While recently working with a group of beginner and “returning to the sport” tennis players, I wanted to simplify the way they thought about actually hitting the ball.

I used this same idea with another student who started playing just a year ago, and having a chance to watch him play socially, he asked the “burning question”: How can I hit the ball better?

Since there can be numerous answers to that question, I suggested to try thinking in terms of a rhythm pattern, 1 (racquet back), 2 (step), 3 (hit).

So much of playing tennis successfully is about timing, i.e., getting in the right position to make good, clean contact with the ball.

As soon as the ball leaves your opponent’s strings, that’s when No. 1 has to happen – racquet back! Doing this immediately determines whether you’re going to hit a forehand or backhand, and creates more time for you to be prepared to field and hit the ball.

This also helps to be more relaxed through your stroke.

Many times, players wait to get their racquet back until after the ball has bounced on their side of the court.

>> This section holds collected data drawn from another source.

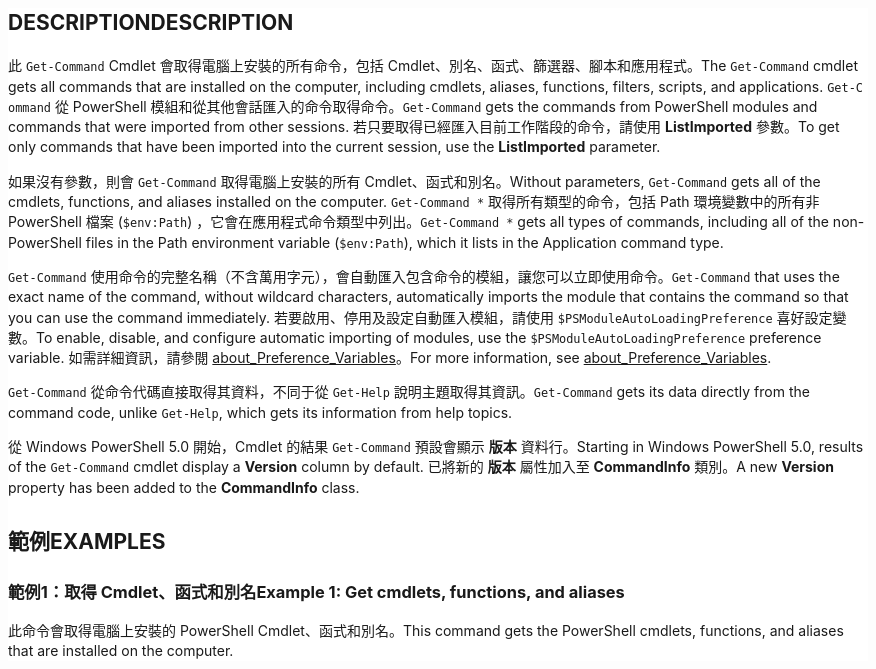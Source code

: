 ## <span data-ttu-id="5448b-109">DESCRIPTION</span><span class="sxs-lookup"><span data-stu-id="5448b-109">DESCRIPTION</span></span>

<span data-ttu-id="5448b-110">此 `Get-Command` Cmdlet 會取得電腦上安裝的所有命令，包括 Cmdlet、別名、函式、篩選器、腳本和應用程式。</span><span class="sxs-lookup"><span data-stu-id="5448b-110">The `Get-Command` cmdlet gets all commands that are installed on the computer, including cmdlets, aliases, functions, filters, scripts, and applications.</span></span> <span data-ttu-id="5448b-111">`Get-Command` 從 PowerShell 模組和從其他會話匯入的命令取得命令。</span><span class="sxs-lookup"><span data-stu-id="5448b-111">`Get-Command` gets the commands from PowerShell modules and commands that were imported from other sessions.</span></span> <span data-ttu-id="5448b-112">若只要取得已經匯入目前工作階段的命令，請使用 **ListImported** 參數。</span><span class="sxs-lookup"><span data-stu-id="5448b-112">To get only commands that have been imported into the current session, use the **ListImported** parameter.</span></span>

<span data-ttu-id="5448b-113">如果沒有參數，則會 `Get-Command` 取得電腦上安裝的所有 Cmdlet、函式和別名。</span><span class="sxs-lookup"><span data-stu-id="5448b-113">Without parameters, `Get-Command` gets all of the cmdlets, functions, and aliases installed on the computer.</span></span> <span data-ttu-id="5448b-114">`Get-Command *` 取得所有類型的命令，包括 Path 環境變數中的所有非 PowerShell 檔案 (`$env:Path`) ，它會在應用程式命令類型中列出。</span><span class="sxs-lookup"><span data-stu-id="5448b-114">`Get-Command *` gets all types of commands, including all of the non-PowerShell files in the Path environment variable (`$env:Path`), which it lists in the Application command type.</span></span>

<span data-ttu-id="5448b-115">`Get-Command` 使用命令的完整名稱（不含萬用字元），會自動匯入包含命令的模組，讓您可以立即使用命令。</span><span class="sxs-lookup"><span data-stu-id="5448b-115">`Get-Command` that uses the exact name of the command, without wildcard characters, automatically imports the module that contains the command so that you can use the command immediately.</span></span> <span data-ttu-id="5448b-116">若要啟用、停用及設定自動匯入模組，請使用 `$PSModuleAutoLoadingPreference` 喜好設定變數。</span><span class="sxs-lookup"><span data-stu-id="5448b-116">To enable, disable, and configure automatic importing of modules, use the `$PSModuleAutoLoadingPreference` preference variable.</span></span> <span data-ttu-id="5448b-117">如需詳細資訊，請參閱 [about_Preference_Variables](About/about_Preference_Variables.md)。</span><span class="sxs-lookup"><span data-stu-id="5448b-117">For more information, see [about_Preference_Variables](About/about_Preference_Variables.md).</span></span>

<span data-ttu-id="5448b-118">`Get-Command` 從命令代碼直接取得其資料，不同于從 `Get-Help` 說明主題取得其資訊。</span><span class="sxs-lookup"><span data-stu-id="5448b-118">`Get-Command` gets its data directly from the command code, unlike `Get-Help`, which gets its information from help topics.</span></span>

<span data-ttu-id="5448b-119">從 Windows PowerShell 5.0 開始，Cmdlet 的結果 `Get-Command` 預設會顯示 **版本** 資料行。</span><span class="sxs-lookup"><span data-stu-id="5448b-119">Starting in Windows PowerShell 5.0, results of the `Get-Command` cmdlet display a **Version** column by default.</span></span> <span data-ttu-id="5448b-120">已將新的 **版本** 屬性加入至 **CommandInfo** 類別。</span><span class="sxs-lookup"><span data-stu-id="5448b-120">A new **Version** property has been added to the **CommandInfo** class.</span></span>

## <span data-ttu-id="5448b-121">範例</span><span class="sxs-lookup"><span data-stu-id="5448b-121">EXAMPLES</span></span>

### <span data-ttu-id="5448b-122">範例1：取得 Cmdlet、函式和別名</span><span class="sxs-lookup"><span data-stu-id="5448b-122">Example 1: Get cmdlets, functions, and aliases</span></span>

<span data-ttu-id="5448b-123">此命令會取得電腦上安裝的 PowerShell Cmdlet、函式和別名。</span><span class="sxs-lookup"><span data-stu-id="5448b-123">This command gets the PowerShell cmdlets, functions, and aliases that are installed on the computer.</span></span>
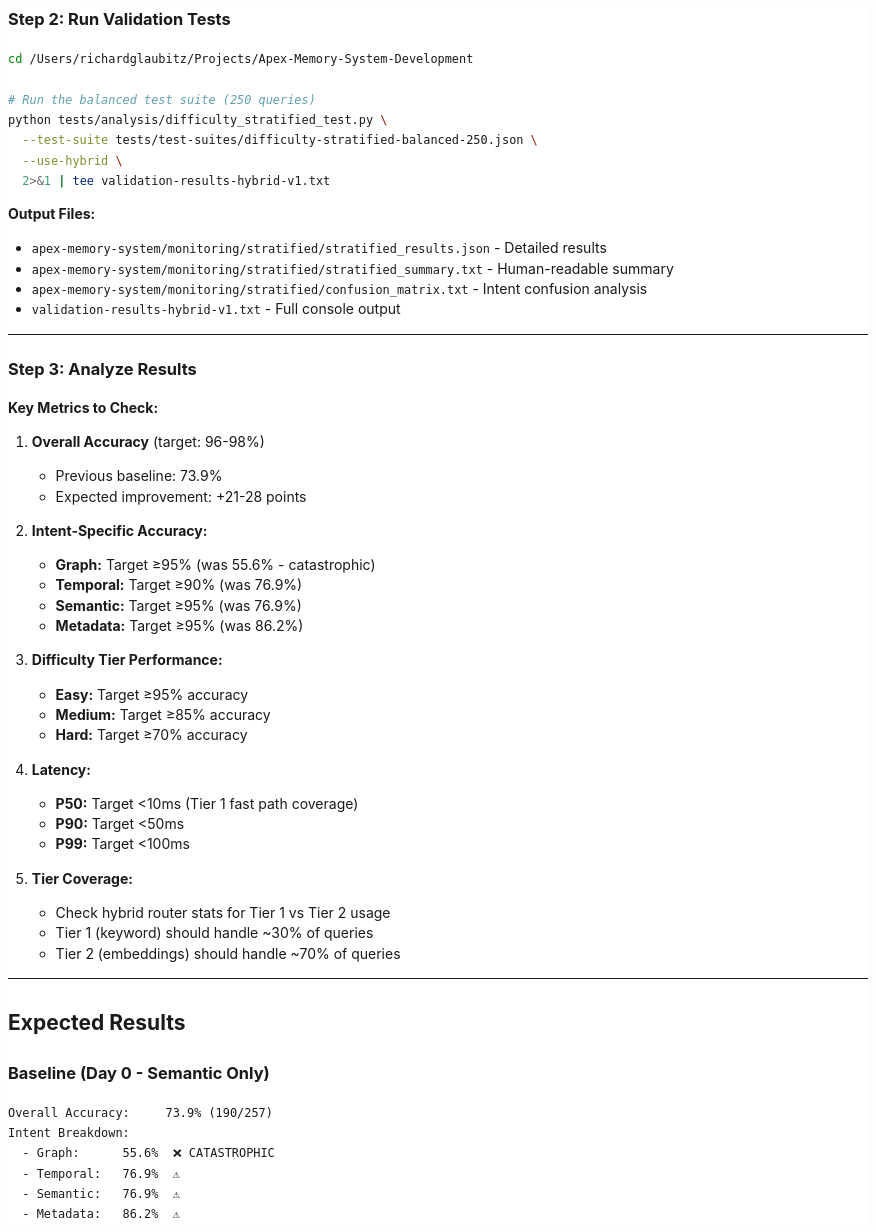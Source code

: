
### Step 2: Run Validation Tests

```bash
cd /Users/richardglaubitz/Projects/Apex-Memory-System-Development

# Run the balanced test suite (250 queries)
python tests/analysis/difficulty_stratified_test.py \
  --test-suite tests/test-suites/difficulty-stratified-balanced-250.json \
  --use-hybrid \
  2>&1 | tee validation-results-hybrid-v1.txt
```

**Output Files:**
- `apex-memory-system/monitoring/stratified/stratified_results.json` - Detailed results
- `apex-memory-system/monitoring/stratified/stratified_summary.txt` - Human-readable summary
- `apex-memory-system/monitoring/stratified/confusion_matrix.txt` - Intent confusion analysis
- `validation-results-hybrid-v1.txt` - Full console output

---

### Step 3: Analyze Results

**Key Metrics to Check:**

1. **Overall Accuracy** (target: 96-98%)
   - Previous baseline: 73.9%
   - Expected improvement: +21-28 points

2. **Intent-Specific Accuracy:**
   - **Graph:** Target ≥95% (was 55.6% - catastrophic)
   - **Temporal:** Target ≥90% (was 76.9%)
   - **Semantic:** Target ≥95% (was 76.9%)
   - **Metadata:** Target ≥95% (was 86.2%)

3. **Difficulty Tier Performance:**
   - **Easy:** Target ≥95% accuracy
   - **Medium:** Target ≥85% accuracy
   - **Hard:** Target ≥70% accuracy

4. **Latency:**
   - **P50:** Target <10ms (Tier 1 fast path coverage)
   - **P90:** Target <50ms
   - **P99:** Target <100ms

5. **Tier Coverage:**
   - Check hybrid router stats for Tier 1 vs Tier 2 usage
   - Tier 1 (keyword) should handle ~30% of queries
   - Tier 2 (embeddings) should handle ~70% of queries

---

## Expected Results

### Baseline (Day 0 - Semantic Only)
```
Overall Accuracy:     73.9% (190/257)
Intent Breakdown:
  - Graph:      55.6%  ❌ CATASTROPHIC
  - Temporal:   76.9%  ⚠️
  - Semantic:   76.9%  ⚠️
  - Metadata:   86.2%  ⚠️
```
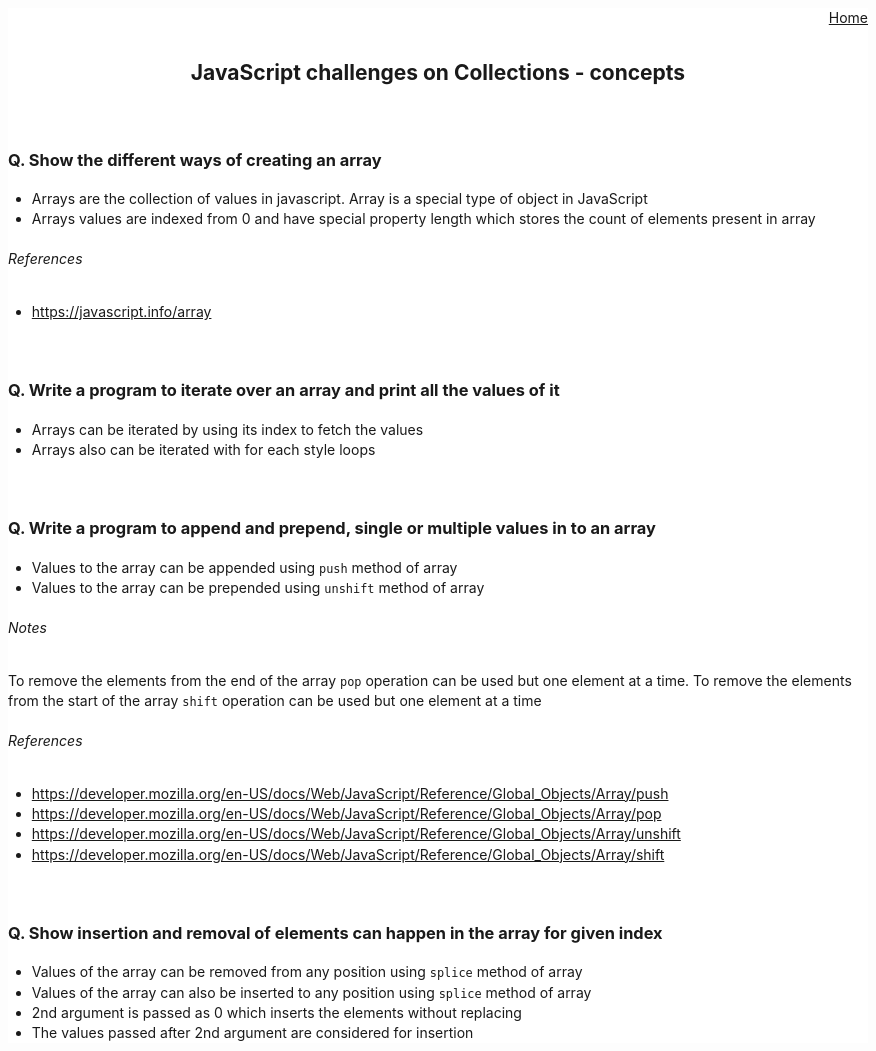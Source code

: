 <div align="right">
  <a href="/README.md#this-is-a-collection-of-modern-interview-code-challenges-on-javascript-suitable-for" id="home">Home</a>
</div>

<h2 align="center">JavaScript challenges on Collections - concepts</h2>

<br>

### Q. Show the different ways of creating an array

- Arrays are the collection of values in javascript. Array is a special type of object in JavaScript
- Arrays values are indexed from 0 and have special property length which stores the count of elements present in array

###### References

- https://javascript.info/array

<br />

### Q. Write a program to iterate over an array and print all the values of it

- Arrays can be iterated by using its index to fetch the values
- Arrays also can be iterated with for each style loops

<br />

### Q. Write a program to append and prepend, single or multiple values in to an array

- Values to the array can be appended using `push` method of array
- Values to the array can be prepended using `unshift` method of array

###### Notes

To remove the elements from the end of the array `pop` operation can be used but one element at a time. To remove the elements from the start of the array `shift` operation can be used but one element at a time

###### References

- https://developer.mozilla.org/en-US/docs/Web/JavaScript/Reference/Global_Objects/Array/push
- https://developer.mozilla.org/en-US/docs/Web/JavaScript/Reference/Global_Objects/Array/pop
- https://developer.mozilla.org/en-US/docs/Web/JavaScript/Reference/Global_Objects/Array/unshift
- https://developer.mozilla.org/en-US/docs/Web/JavaScript/Reference/Global_Objects/Array/shift

<br />

### Q. Show insertion and removal of elements can happen in the array for given index

- Values of the array can be removed from any position using `splice` method of array
- Values of the array can also be inserted to any position using `splice` method of array
- 2nd argument is passed as 0 which inserts the elements without replacing
- The values passed after 2nd argument are considered for insertion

This means it might have traveled 80% of it’s total distance, and your racquet is 0% ready to hit it.

Not only would this make a player tense up, it makes for late hitting. Chronic late hitting is a main ingredient of the tennis elbow recipe.

Having your racquet back allows your brain to get your feet moving to the ball. By the time it bounces, you should be close to executing No. 2, a final step forward into No. 3, hitting the ball.

Here’s a good way to start conditioning yourself to use this 1, 2, 3 rhythm: Rally with a practice partner, and as the ball comes off their strings say “racquet back” while moving toward the ball. Next, when the ball bounces try to time yourself to take your final “step,” and then “hit.”

This could also be practiced with a ball machine.

Either way, learning to get the racquet back early means your backswing is virtually complete well before the ball crosses the net, making it easier to transfer your weight forward, through the stroke.

When done correctly, the ball leaves your racquet with an almost effortless, no resistance feel and a solid “pop” coming from the strings – one of the sweetest sounds in tennis.

Along with getting the racquet back, a simultaneous split-step to cross-over, first step is worth practicing to get to the ball quicker while being ready to hit out in front rather than late.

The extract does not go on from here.